• _DIRECTIONS_:
After locating the line containing "Calculates the empty volume for", restate that line and each one after it exactly, through the last line of the material.
★ ★ ★
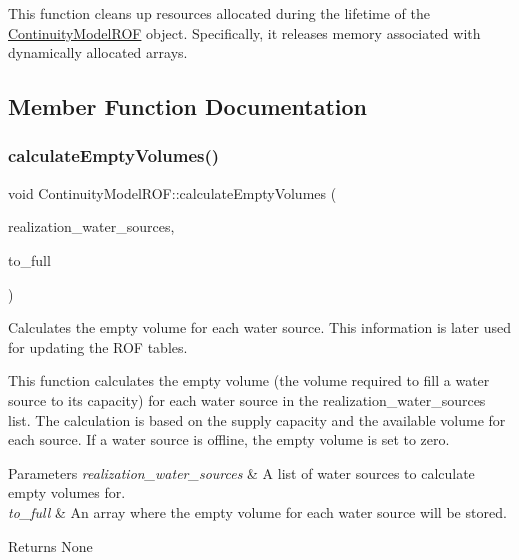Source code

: This function cleans up resources allocated during the lifetime of the \mbox{\hyperlink{classContinuityModelROF}{Continuity\+Model\+R\+OF}} object. Specifically, it releases memory associated with dynamically allocated arrays. 

\subsection{Member Function Documentation}
\mbox{\label{classContinuityModelROF_aa720006d12410fc35b8768eda716c149}} 
\subsubsection{\texorpdfstring{calculate\+Empty\+Volumes()}{calculateEmptyVolumes()}}
{\footnotesize\ttfamily void Continuity\+Model\+R\+O\+F\+::calculate\+Empty\+Volumes (\begin{DoxyParamCaption}\item[{vector$<$ \mbox{\hyperlink{classWaterSource}{Water\+Source}} $\ast$$>$ \&}]{realization\+\_\+water\+\_\+sources,  }\item[{double $\ast$}]{to\+\_\+full }\end{DoxyParamCaption})}



Calculates the empty volume for each water source. This information is later used for updating the R\+OF tables. 

This function calculates the empty volume (the volume required to fill a water source to its capacity) for each water source in the {\ttfamily realization\+\_\+water\+\_\+sources} list. The calculation is based on the supply capacity and the available volume for each source. If a water source is offline, the empty volume is set to zero.


\begin{DoxyParams}{Parameters}
{\em realization\+\_\+water\+\_\+sources} & A list of water sources to calculate empty volumes for. \\
\hline
{\em to\+\_\+full} & An array where the empty volume for each water source will be stored.\\
\hline
\end{DoxyParams}
\begin{DoxyReturn}{Returns}
None 
\end{DoxyReturn}
\mbox{\label{classContinuityModelROF_a0b66880fe153cbd0b85a5b416b98e9a6}}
★ ★ ★
• _WRITTEN SOLUTION_:
Calculates the empty volume for each water source. This information is later used for updating the R\+OF tables. 

This function calculates the empty volume (the volume required to fill a water source to its capacity) for each water source in the {\ttfamily realization\+\_\+water\+\_\+sources} list. The calculation is based on the supply capacity and the available volume for each source. If a water source is offline, the empty volume is set to zero.


\begin{DoxyParams}{Parameters}
{\em realization\+\_\+water\+\_\+sources} & A list of water sources to calculate empty volumes for. \\
\hline
{\em to\+\_\+full} & An array where the empty volume for each water source will be stored.\\
\hline
\end{DoxyParams}
\begin{DoxyReturn}{Returns}
None 
\end{DoxyReturn}
\mbox{\label{classContinuityModelROF_a0b66880fe153cbd0b85a5b416b98e9a6}}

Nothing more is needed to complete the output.